Exquisite Ripoff- Hugo's in Portland Maine
this week we had dinner at Hugo's in Portland Maine. The food was absolutely exquisite. However, the portions were so small as to be laughable and my husband, who has an extremely modest appetite, declared it the supreme ripoff. The first clue was the hot marble slab with a round pot of butter and two little - about 1 inch in diameter - potato biscuits. They were so delicious but really, two bites. Accompanying that was an amouse bouche which was supposedly something lobster but was more like an ethereal foam. If you breathed on it too hard it disappeared. The dinner is a four course prix fixe for $68. First course I had a summer vegetable soup which was about a cup of soup with a few micro vegetables. Quite tasty. It haed a tiny piece of pasta which made it appear that it was actually food instead of air. Husb had a swordfish tataki which was a micro thin slice of seared swordfish on top of three small (1 tsp each) blobs of swordfish salad, with a few micro slices of radishes. Again,very tasty but about three bites of food.
Second course- H had a salmon cake which was about 2 inches long and filled with grapefruit. I had a saddle of rabbit and a ravioli filled with rabbit. The entire thing was about three bites- the ravioli was the size of a thimble.

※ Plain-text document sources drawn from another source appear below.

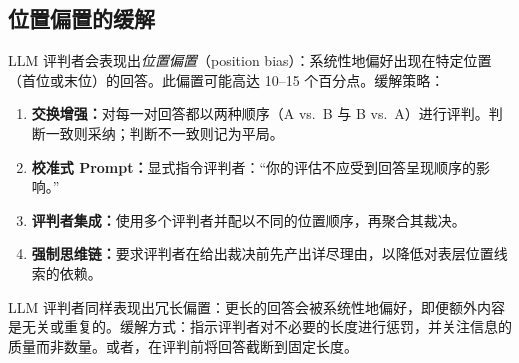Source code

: \subsection{位置偏置的缓解}
\label{position-bias-mitigation}

LLM 评判者会表现出\emph{位置偏置}（position bias）：系统性地偏好出现在特定位置（首位或末位）的回答。此偏置可能高达 10--15 个百分点。缓解策略：

\begin{enumerate}
  \item \textbf{交换增强：}对每一对回答都以两种顺序（A vs.~B 与 B vs.~A）进行评判。判断一致则采纳；判断不一致则记为平局。
  \item \textbf{校准式 Prompt：}显式指令评判者：“你的评估不应受到回答呈现顺序的影响。”
  \item \textbf{评判者集成：}使用多个评判者并配以不同的位置顺序，再聚合其裁决。
  \item \textbf{强制思维链：}要求评判者在给出裁决前先产出详尽理由，以降低对表层位置线索的依赖。
\end{enumerate}

\begin{warningbox}[冗长偏置]
LLM 评判者同样表现出冗长偏置：更长的回答会被系统性地偏好，即便额外内容是无关或重复的。缓解方式：指示评判者对不必要的长度进行惩罚，并关注信息的质量而非数量。或者，在评判前将回答截断到固定长度。
\end{warningbox}

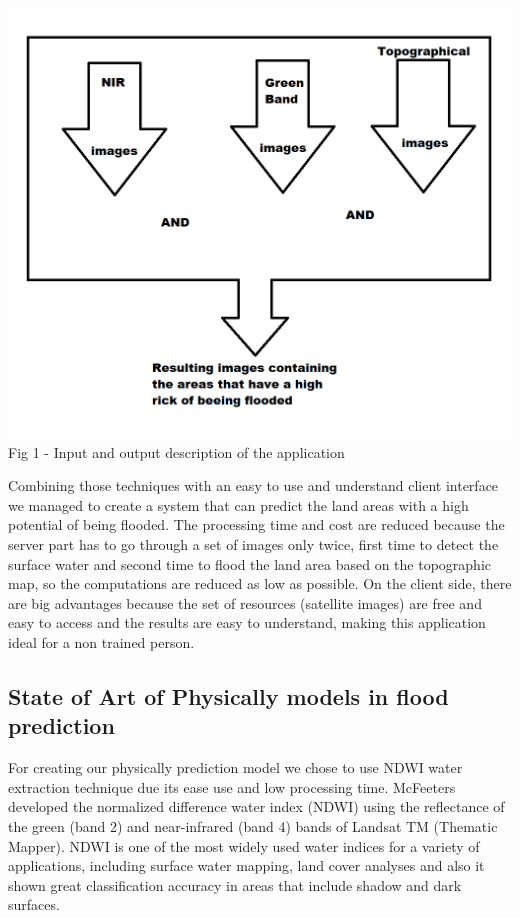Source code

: \documentclass[12pt, a4paper]{report}
\begin{document}
\begin{center}
	\includegraphics[scale=0.6]{application_outline.png} 
	Fig 1 - Input and output description of the application
\end{center}

Combining those techniques with an easy to use and understand client interface we managed to create a system that can predict the land areas with a high potential of being flooded. The processing time and cost are reduced because the server part has to go through a set of images only twice, first time to detect the surface water and second time to flood the land area based on the topographic map, so the computations are reduced as low as possible. On the client side, there are big advantages because the set of resources (satellite images) are free and easy to access and the results are easy to understand, making this application ideal for a non trained person.
\par





\subsection{State of Art of Physically models in flood prediction}

\quad
For creating our physically prediction model we chose to use NDWI water extraction technique due its ease use and low processing time. McFeeters \cite{McFeeters} developed the normalized difference water index (NDWI) using the reflectance of the green (band 2) and near-infrared (band 4) bands of Landsat TM (Thematic Mapper). NDWI is one of the most widely used water indices for a variety of applications, including surface water mapping, land cover analyses \cite{Duan, Poulin, Hui} and also it shown great classification accuracy in areas that include shadow and dark surfaces.
\par 
\end{document}

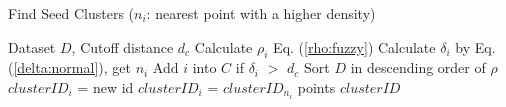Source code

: \documentclass{llncs}
\begin{document}
%
\begin{algorithm}[htb] 
\vspace*{-.4cm}
\caption{Find Seed Clusters ($n_{i}$: nearest point with a higher density)} 
\begin{multicols}{2}
\label{alg:link} 
\begin{algorithmic}[1] 
\Require 
Dataset $D$, 
Cutoff distance $d_{c}$
\State Calculate $\rho_{i}$ Eq. (\ref{rho:fuzzy})
\EndFor
{} 
\State Calculate $\delta_{i}$ by Eq. (\ref{delta:normal}), get $n_{i}$
\State Add $i$ into $C$ if $\delta_{i}$ $>$ $d_{c}$
\EndFor
\State Sort $D$ in descending order of $\rho$
 $clusterID_{i}$ = new id
\Else{} $clusterID_{i}$ = $clusterID_{n_{i}}$
\EndIf 
\EndFor 
\Ensure points $clusterID$
\end{algorithmic} 
\end{multicols}
\vspace*{-.4cm}
\end{algorithm}
%
\end{document}
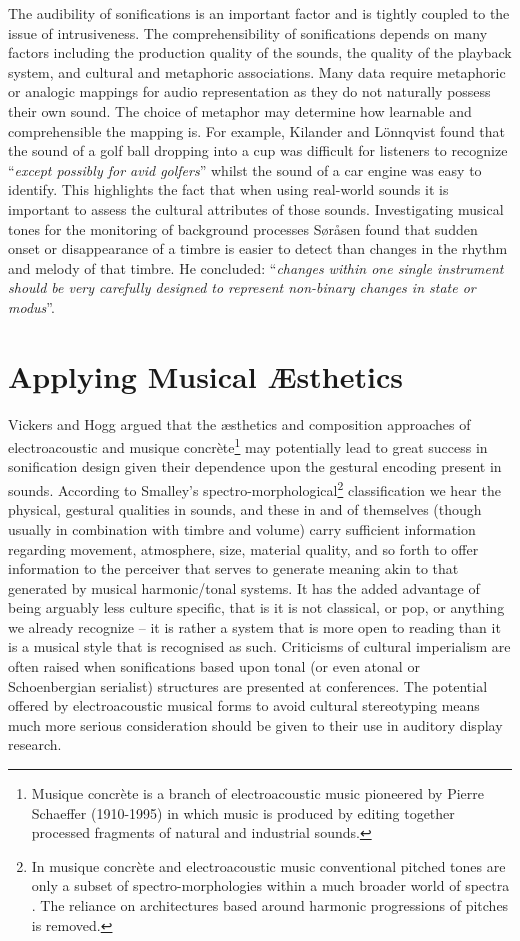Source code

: \documentclass[runningheads]{llncs}
\newcommand{\killonq}{Kilander and L\"{o}nnqvist}
\begin{document}
The audibility of sonifications is an important factor and is tightly coupled to the issue of intrusiveness. The comprehensibility of sonifications depends on many factors including the production quality of the sounds, the quality of the playback system, and cultural and metaphoric associations. Many data require metaphoric or analogic mappings for audio representation as they do not naturally possess their own sound. The choice of metaphor may determine how learnable and comprehensible the mapping is. For example, {\killonq} found that the sound of a golf ball dropping into a cup was difficult for listeners to recognize ``\emph{except possibly for avid golfers}'' \cite{Kilander:2002} whilst the sound of a car engine was easy to identify. This highlights the fact that when using real-world sounds it is important to assess the cultural attributes of those sounds. Investigating musical tones for the monitoring of background processes S{\o}r{\aa}sen \cite{Sorasen:2005} found that sudden onset or disappearance of a timbre is easier to detect than changes in the rhythm and melody of that timbre. He concluded: ``\emph{changes within one single instrument should be very carefully designed to represent non-binary changes in state or modus}''.

\section{Applying Musical Æsthetics}
Vickers and Hogg \cite{Vickers:2006a} argued that the æsthetics and composition approaches of electroacoustic and musique concrète\footnote{Musique concrète is a branch of electroacoustic music pioneered by Pierre Schaeffer (1910-1995) in which music is produced by editing together processed fragments of natural and industrial sounds.} may potentially lead to great success in sonification design given their dependence upon the gestural encoding present in sounds. According to Smalley's \cite{Smalley:1986} spectro-morphological\footnote{In musique concrète and electroacoustic music conventional pitched tones are only a subset of spectro-morphologies within a much broader world of spectra \cite{Smalley:1986}. The reliance on architectures based around harmonic progressions of pitches is removed.} classification we hear the physical, gestural qualities in sounds, and these in and of themselves (though usually in combination with timbre and volume) carry sufficient information regarding movement, atmosphere, size, material quality, and so forth to offer information to the perceiver that serves to generate meaning akin to that generated by musical harmonic/tonal systems. It has the added advantage of being arguably less culture specific, that is it is not classical, or pop, or anything we already recognize -- it is rather a system that is more open to reading than it is a musical style that is recognised as such. Criticisms of cultural imperialism are often raised when sonifications based upon tonal (or even atonal or Schoenbergian serialist) structures are presented at conferences. The potential offered by electroacoustic musical forms to avoid cultural stereotyping means much more serious consideration should be given to their use in auditory display research.
\end{document}
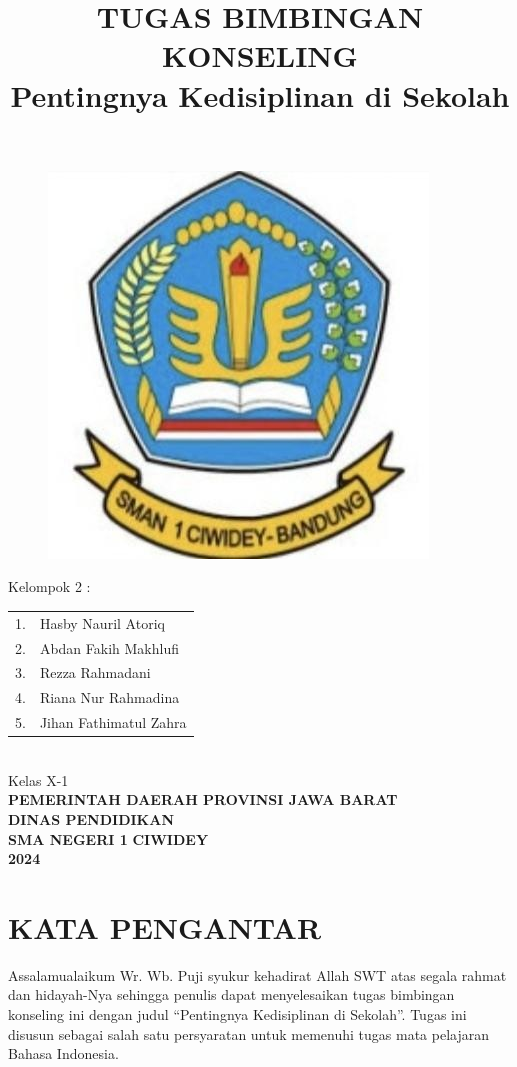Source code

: \documentclass[f4paper,12pt, left=2.5cm,right=2cm,bottom=2cm, bahasa]{article}
\date{}
\title{TUGAS BIMBINGAN KONSELING \\ Pentingnya Kedisiplinan di Sekolah}
\begin{document}
\maketitle
\thispagestyle{empty}
\begin{figure}[ht]
    \centering
    \includegraphics[width=0.3\linewidth]{images/sman1.png}
\end{figure}

\begin{center}
    Kelompok 2 : \\
    \begin{tabular}{ll}
         1.& Hasby Nauril Atoriq  \\
         2.& Abdan Fakih Makhlufi \\
         3.& Rezza Rahmadani \\
         4.& Riana Nur Rahmadina \\
         5.& Jihan Fathimatul Zahra\\
    \end{tabular}\\
    \vspace{0.5cm}
    Kelas X-1\\
    \vspace{1cm}
    \textbf{PEMERINTAH DAERAH PROVINSI JAWA BARAT}\\
    \textbf{DINAS PENDIDIKAN}\\
    \textbf{SMA NEGERI 1}
    \textbf{CIWIDEY}\\
    \textbf{2024}
\end{center}
\pagebreak
\onehalfspacing{}
\section*{KATA PENGANTAR}
\setcounter{section}{1}


Assalamualaikum Wr. Wb. Puji syukur kehadirat Allah SWT atas segala rahmat dan hidayah-Nya sehingga penulis dapat menyelesaikan tugas bimbingan konseling ini dengan judul “Pentingnya Kedisiplinan di Sekolah”. Tugas ini disusun sebagai salah satu persyaratan untuk memenuhi tugas mata pelajaran Bahasa Indonesia. 
\end{document}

For the third course- the entree- we expected a somewhat larger plate but that was not the case. I had cod three ways- a piece of cod about 3 inches square ontop of a puree of brandade- salt cod with potatoes - about two tablespoons- and a cup( about 1/2 cup) of cod chowder. All very delicious. But my oh my - so tiny as to be almost non existent. H had the fried trout- about 5 inches long and about 1/8 inch thick, most of which was fried skin. Accompanied by a few fried pickles and mushrooms, all of which were so small as to be almost non -existent.
Dessert- Peaches and cream- a slice of roasted peach with a scoop of buttermilk icecream was good but, of course, miniscule.
H had a savory cheesecake with two tiny pieces of figs and two tiny slices of dates and a 1/4 inch cube of fig jam. Yummy but so little.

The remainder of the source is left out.